Just don't know what to do.   I can't live with this much depression.  But I can't shake it, either.  Got to get back to normal.  Got to find a way not to take this in and make it feel like such a personal attack.  Not doing well at all.

Wish I could watch Trump piss off China by talking with Taiwan and laugh.  Laugh at watching that Carson bozo take on the country’s big city mayors as head of Housing and Urban Development. Laugh as Trump backs another truckload of alligators up to the swamp he promised American suckers he would drain.

I’m going to suggest to my friend in Mexico that they rename themselves the Resisters of Rosarito Discussion Group.  Sticking your head (my head - obviously I'm talking to myself here first and foremost) in the ground will not satisfy.  It will only allow the pain to dig in and fester.  There has to be resistance.  Catharsis never comes with denial.

If you’re not going to fight, what are you going to do? 

Seriously.  What to do?  I am a fan of Robert Reich, whom I see in Indian restaurants here in Berkeley from time to time when he's not on YouTube urging people to organize and fight back. And of Elizabeth Warren.  And Van Jones is out there beating the pavements once again.  And of course, there's Bernie Sanders, who just keeps on running like an old Model T.  Love that guy.

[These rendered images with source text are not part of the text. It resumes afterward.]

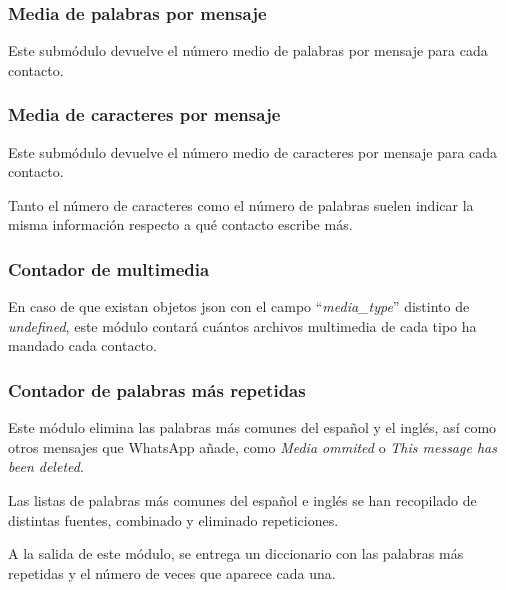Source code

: \subsubsection{Media de palabras por mensaje}

Este submódulo devuelve el número medio de palabras por mensaje para cada contacto.

\subsubsection{Media de caracteres por mensaje}

Este submódulo devuelve el número medio de caracteres por mensaje para cada contacto.

Tanto el número de caracteres como el número de palabras suelen indicar la misma información respecto a qué contacto escribe más.

\subsubsection{Contador de multimedia}

En caso de que existan objetos \acrshort{json} con el campo ``\textit{media\_type}'' distinto de \textit{undefined}, este módulo contará cuántos archivos multimedia de cada tipo ha mandado cada contacto.

\subsubsection{Contador de palabras más repetidas}

Este módulo elimina las palabras más comunes del español y el inglés, así como otros mensajes que WhatsApp añade, como \textit{Media ommited} o \textit{This message has been deleted}.

Las listas de palabras más comunes del español e inglés se han recopilado de distintas fuentes, combinado y eliminado repeticiones.

A la salida de este módulo, se entrega un diccionario con las palabras más repetidas y el número de veces que aparece cada una.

But organizing and fighting back, for me, are easier said than done. I live in California. Do I knock on doors or join a telephone bank to get my democratic neighbors to vote for electors who are guaranteed to vote democratic already?  Do I join the secession movement? Do I move to Wyoming or North Dakota where my vote will have a greater influence on the Electoral College?

Do I pay more attention to what’s happening across the pond in Europe and Britain?  Keep abreast of Geert Wilders in Holland, Marine le Pen in France?  Austria narrowly escaped electing a fascist head of state in this week's election, but nobody thinks the winner can hold out against them forever.  Hungary is already in the hands of a thug who is systematically dismantling the courts and oversight bodies..  Germany is struggling with a cross between the Tea Party and a Trump Rebellion in the “Alternative for Germany” Party, which only won 4.7% of the national vote in the 2013 election (and therefore was not entitled to any seats because the country has a 5% minimum requirement).  Three months ago, however, they were able to gain recognition in ten of Germany's sixteen state parliaments.   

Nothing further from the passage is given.